++++ Supplied entries ++++
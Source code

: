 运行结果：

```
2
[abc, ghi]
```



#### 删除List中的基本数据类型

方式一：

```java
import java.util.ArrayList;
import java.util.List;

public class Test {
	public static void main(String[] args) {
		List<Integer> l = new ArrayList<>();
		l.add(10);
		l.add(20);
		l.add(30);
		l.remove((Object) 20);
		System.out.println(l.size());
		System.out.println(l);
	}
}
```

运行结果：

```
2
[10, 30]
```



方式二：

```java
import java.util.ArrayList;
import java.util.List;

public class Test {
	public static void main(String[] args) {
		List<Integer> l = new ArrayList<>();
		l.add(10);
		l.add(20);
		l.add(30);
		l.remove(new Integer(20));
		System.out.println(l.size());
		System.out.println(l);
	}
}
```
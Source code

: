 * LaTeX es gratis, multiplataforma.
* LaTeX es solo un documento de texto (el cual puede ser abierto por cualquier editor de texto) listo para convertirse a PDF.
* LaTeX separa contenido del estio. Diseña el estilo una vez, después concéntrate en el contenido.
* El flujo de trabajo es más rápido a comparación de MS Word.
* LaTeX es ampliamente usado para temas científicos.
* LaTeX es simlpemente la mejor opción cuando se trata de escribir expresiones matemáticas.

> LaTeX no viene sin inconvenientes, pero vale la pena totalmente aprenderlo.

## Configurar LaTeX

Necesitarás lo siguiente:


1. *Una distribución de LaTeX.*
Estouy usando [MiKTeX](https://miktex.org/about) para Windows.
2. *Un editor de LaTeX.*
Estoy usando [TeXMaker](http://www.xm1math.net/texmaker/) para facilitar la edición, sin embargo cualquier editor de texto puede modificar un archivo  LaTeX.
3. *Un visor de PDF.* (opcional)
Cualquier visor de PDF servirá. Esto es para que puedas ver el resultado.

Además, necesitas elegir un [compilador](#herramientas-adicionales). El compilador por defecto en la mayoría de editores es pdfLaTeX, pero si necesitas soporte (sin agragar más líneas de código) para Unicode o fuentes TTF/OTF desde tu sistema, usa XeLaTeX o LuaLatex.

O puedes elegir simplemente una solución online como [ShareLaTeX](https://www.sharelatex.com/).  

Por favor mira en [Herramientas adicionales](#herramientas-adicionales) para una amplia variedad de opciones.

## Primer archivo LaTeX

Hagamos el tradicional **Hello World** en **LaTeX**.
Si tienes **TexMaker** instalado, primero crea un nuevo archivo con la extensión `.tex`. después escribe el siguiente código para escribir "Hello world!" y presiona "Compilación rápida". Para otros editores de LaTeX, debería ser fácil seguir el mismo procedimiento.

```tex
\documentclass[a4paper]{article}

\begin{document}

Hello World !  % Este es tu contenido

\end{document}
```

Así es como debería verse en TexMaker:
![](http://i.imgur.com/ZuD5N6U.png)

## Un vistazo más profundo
++++
Task objective>
Go over the listing above and copy out each line that includes "adicionales".

Response to this exercise>
Además, necesitas elegir un [compilador](#herramientas-adicionales). El compilador por defecto en la mayoría de editores es pdfLaTeX, pero si necesitas soporte (sin agragar más líneas de código) para Unicode o fuentes TTF/OTF desde tu sistema, usa XeLaTeX o LuaLatex.
Por favor mira en [Herramientas adicionales](#herramientas-adicionales) para una amplia variedad de opciones.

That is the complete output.